Paul Helms died on January 5, 1957, at age 67, but the business continued to operate, run by family members. Its delivery network gradually grew to include Fresno to the north; San Bernardino to the east, and south to Orange County and San Diego. The San Bernardino facility was located on the northeast corner of Mt. Vernon Avenue and Birch Street.

=== Apollo 11 ===
In the company's final year of operation, a marketing campaign netted Helms a contract to furnish "the first bread on the moon," via the Apollo 11 space mission.

=== Closure ===
Citing changing consumer shopping habits, and the threat unionization by drivers, the Helms company ceased operations in 1969. Paul Helms Jr stated, “The irreversible reality is that this form of merchandising is no longer needed by the consumer.” The Marks family purchased Helms Bakery in the early 1970s and initiated adaptive reuse of a historic structure.

== Delivery Vehicles ==
Helms was well known throughout Los Angeles for distinctive delivery vehicles, painted in pale yellow and varying other colors. Helms used several different vehicles over the years, including trucks from DIVCO and Twin Coach. Helms eventually replaced their fleet with General Motors Panel Vans.

=== Vehicles on Display ===
Lyon Air Museum in Santa Ana CA - 1940's Faegol / Twin Coach

Lions Automobilia Museum in Rancho Dominguez CA - 1962 Chevrolet

LeMay Car Museum Tacoma WA - 1950's Twin Coach (Possibly no longer on display)

Petersen Automotive Museum, Los Angeles CA (Possibly no longer on display)

==Today==
The former bakery location in Culver City is now home to the Helms Design District. The district includes restaurants, a bakery marketplace and design and home furnishing stores. In 2003, the iconic Helms Olympic Bakery sign was restored and relit at the cost of $60,000.

In November 2024, a modern interpretation of Helms Bakery opened in the district, offering bakery items that evoke the Helms era. The new Helms Bakery ceased operations in December 2025.

There is an active Facebook group, entitled "Helms Bakery Truck".
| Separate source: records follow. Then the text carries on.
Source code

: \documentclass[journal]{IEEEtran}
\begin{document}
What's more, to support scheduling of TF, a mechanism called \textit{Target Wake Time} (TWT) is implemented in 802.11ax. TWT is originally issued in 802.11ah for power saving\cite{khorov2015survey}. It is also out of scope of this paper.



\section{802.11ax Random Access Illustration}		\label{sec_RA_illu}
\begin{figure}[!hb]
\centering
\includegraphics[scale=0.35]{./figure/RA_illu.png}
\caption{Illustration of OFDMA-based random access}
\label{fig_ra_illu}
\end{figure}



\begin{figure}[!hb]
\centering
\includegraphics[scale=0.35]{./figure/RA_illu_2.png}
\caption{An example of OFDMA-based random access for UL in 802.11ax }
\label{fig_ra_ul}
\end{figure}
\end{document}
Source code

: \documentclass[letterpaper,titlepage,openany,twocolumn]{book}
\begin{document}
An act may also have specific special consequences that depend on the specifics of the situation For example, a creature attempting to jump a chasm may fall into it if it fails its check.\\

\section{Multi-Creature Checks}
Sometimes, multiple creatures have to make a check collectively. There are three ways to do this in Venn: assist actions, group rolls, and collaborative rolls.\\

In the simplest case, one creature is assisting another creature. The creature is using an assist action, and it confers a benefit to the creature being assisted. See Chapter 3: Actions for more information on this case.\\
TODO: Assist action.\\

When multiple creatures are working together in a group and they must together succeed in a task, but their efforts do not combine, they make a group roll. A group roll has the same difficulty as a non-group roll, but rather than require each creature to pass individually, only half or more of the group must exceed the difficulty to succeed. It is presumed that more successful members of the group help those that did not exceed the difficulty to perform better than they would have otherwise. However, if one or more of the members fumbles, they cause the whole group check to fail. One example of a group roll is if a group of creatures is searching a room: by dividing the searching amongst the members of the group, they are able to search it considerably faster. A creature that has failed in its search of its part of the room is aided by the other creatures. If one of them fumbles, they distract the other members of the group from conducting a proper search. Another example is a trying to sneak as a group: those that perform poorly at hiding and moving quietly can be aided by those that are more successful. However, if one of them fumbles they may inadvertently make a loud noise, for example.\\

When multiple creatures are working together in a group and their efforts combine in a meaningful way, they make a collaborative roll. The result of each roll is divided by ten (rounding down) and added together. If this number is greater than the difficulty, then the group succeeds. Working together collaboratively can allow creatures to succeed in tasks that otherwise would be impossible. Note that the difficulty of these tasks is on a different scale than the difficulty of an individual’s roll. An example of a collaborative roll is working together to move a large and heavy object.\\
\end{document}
The Los Angeles Museum of Natural History houses a collection of ephemera relating to the Helms, including placards and wrappers.

== In popular culture ==
Artist Art Mortimer created a three dimensional mural at the Culver City location entitled "Helms Coach Gone A Rye", depicting the rear portion of a Helms Bakery coach and a mural of a Los Angeles street.

In the 1954 episode of Dragnet, "The Big Frame", at the 13:05 minute mark the distinctive Helms Bakery whistle can be heard in the background. A character then references needing to get bread and other items from "the bakery wagon".

In an apparent tribute to the Helms Bakery, a churro cart ("Willie's Churros") in Disney California Adventure is styled and painted to resemble a Helms delivery coach.